EXERCISE OBJECTIVE
Every entry below is to be copied word for word, with its pictures removed.

Rendered images with source text:

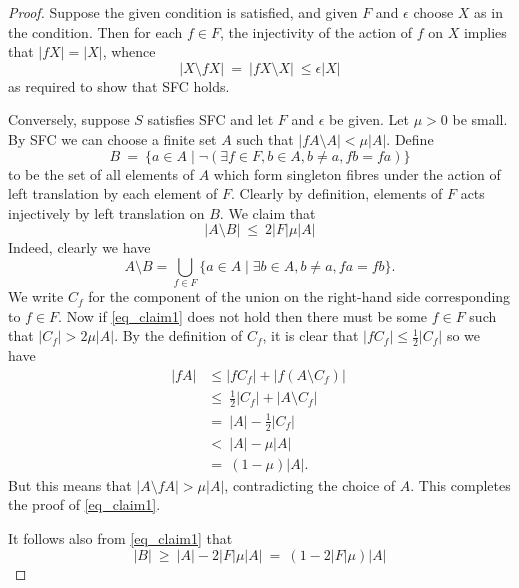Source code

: \documentclass[11pt,a4paper,reqno]{amsart}
\begin{document}
\begin{proof}
Suppose the given condition is satisfied, and given $F$ and $\epsilon$ choose $X$ as in the condition. Then for each $f \in F$, the injectivity of the action of $f$ on $X$ implies that $|fX| = |X|$, whence
$$|X \setminus fX| \ = \ |fX \setminus X| \ \leq \epsilon |X|$$
as required to show that SFC holds.

Conversely, suppose $S$ satisfies SFC and let $F$ and $\epsilon$ be given. Let $\mu > 0$ be
small. By SFC we can choose a finite set $A$ such that $|fA \setminus A| < \mu |A|$. Define 
$$B \ = \ \lbrace a \in A \mid \lnot \left( \exists f \in F, b \in A, b \neq a, fb = fa \right) \rbrace$$
to be the set of all elements of $A$ which form singleton fibres under the action of left translation by
each element of $F$.
Clearly by definition, elements of $F$ acts injectively by left translation on $B$. We claim that
\begin{equation}\label{eq_claim1}
|A \setminus B| \ \leq \ 2 |F| \mu |A|
\end{equation}
Indeed, clearly we have
$$A \setminus B = \bigcup_{f \in F} \lbrace a \in A \mid \exists b \in A, b \neq a, fa = fb \rbrace.$$
We write $C_f$ for the component of the union on the right-hand side corresponding to $f \in F$.
Now if \eqref{eq_claim1} does not hold then there must be some $f \in F$ such that $|C_f| > 2 \mu |A|$.
By the definition of $C_f$, it is clear that $|f C_f| \leq \frac{1}{2} |C_f|$ so we have
\begin{align*}
|fA| &\leq |f C_f| + |f (A \setminus C_f)| \ \\
&\leq \ \frac{1}{2} |C_f| + |A \setminus C_f| \\
&= \ |A| - \frac{1}{2} |C_f| \\
&< \ |A| - \mu |A| \\
&= \ (1- \mu) |A|.
\end{align*}
But this means that
$|A \setminus fA| > \mu |A|$, contradicting the choice of $A$. This completes the proof of
\eqref{eq_claim1}. 

It follows also from \eqref{eq_claim1} that
\begin{equation}\label{eq_claim2}
|B| \ \geq \ |A| - 2|F| \mu |A| \ = \ (1-2|F| \mu) |A|
\end{equation}


\end{proof}
\end{document}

YOUR RESPONSE
Source code

: \documentclass[11pt,a4paper,reqno]{amsart}
\begin{document}
\begin{proof}
Suppose the given condition is satisfied, and given $F$ and $\epsilon$ choose $X$ as in the condition. Then for each $f \in F$, the injectivity of the action of $f$ on $X$ implies that $|fX| = |X|$, whence
$$|X \setminus fX| \ = \ |fX \setminus X| \ \leq \epsilon |X|$$
as required to show that SFC holds.

Conversely, suppose $S$ satisfies SFC and let $F$ and $\epsilon$ be given. Let $\mu > 0$ be
small. By SFC we can choose a finite set $A$ such that $|fA \setminus A| < \mu |A|$. Define 
$$B \ = \ \lbrace a \in A \mid \lnot \left( \exists f \in F, b \in A, b \neq a, fb = fa \right) \rbrace$$
to be the set of all elements of $A$ which form singleton fibres under the action of left translation by
each element of $F$.
Clearly by definition, elements of $F$ acts injectively by left translation on $B$. We claim that
\begin{equation}\label{eq_claim1}
|A \setminus B| \ \leq \ 2 |F| \mu |A|
\end{equation}
Indeed, clearly we have
$$A \setminus B = \bigcup_{f \in F} \lbrace a \in A \mid \exists b \in A, b \neq a, fa = fb \rbrace.$$
We write $C_f$ for the component of the union on the right-hand side corresponding to $f \in F$.
Now if \eqref{eq_claim1} does not hold then there must be some $f \in F$ such that $|C_f| > 2 \mu |A|$.
By the definition of $C_f$, it is clear that $|f C_f| \leq \frac{1}{2} |C_f|$ so we have
\begin{align*}
|fA| &\leq |f C_f| + |f (A \setminus C_f)| \ \\
&\leq \ \frac{1}{2} |C_f| + |A \setminus C_f| \\
&= \ |A| - \frac{1}{2} |C_f| \\
&< \ |A| - \mu |A| \\
&= \ (1- \mu) |A|.
\end{align*}
But this means that
$|A \setminus fA| > \mu |A|$, contradicting the choice of $A$. This completes the proof of
\eqref{eq_claim1}. 

It follows also from \eqref{eq_claim1} that
\begin{equation}\label{eq_claim2}
|B| \ \geq \ |A| - 2|F| \mu |A| \ = \ (1-2|F| \mu) |A|
\end{equation}


\end{proof}
\end{document}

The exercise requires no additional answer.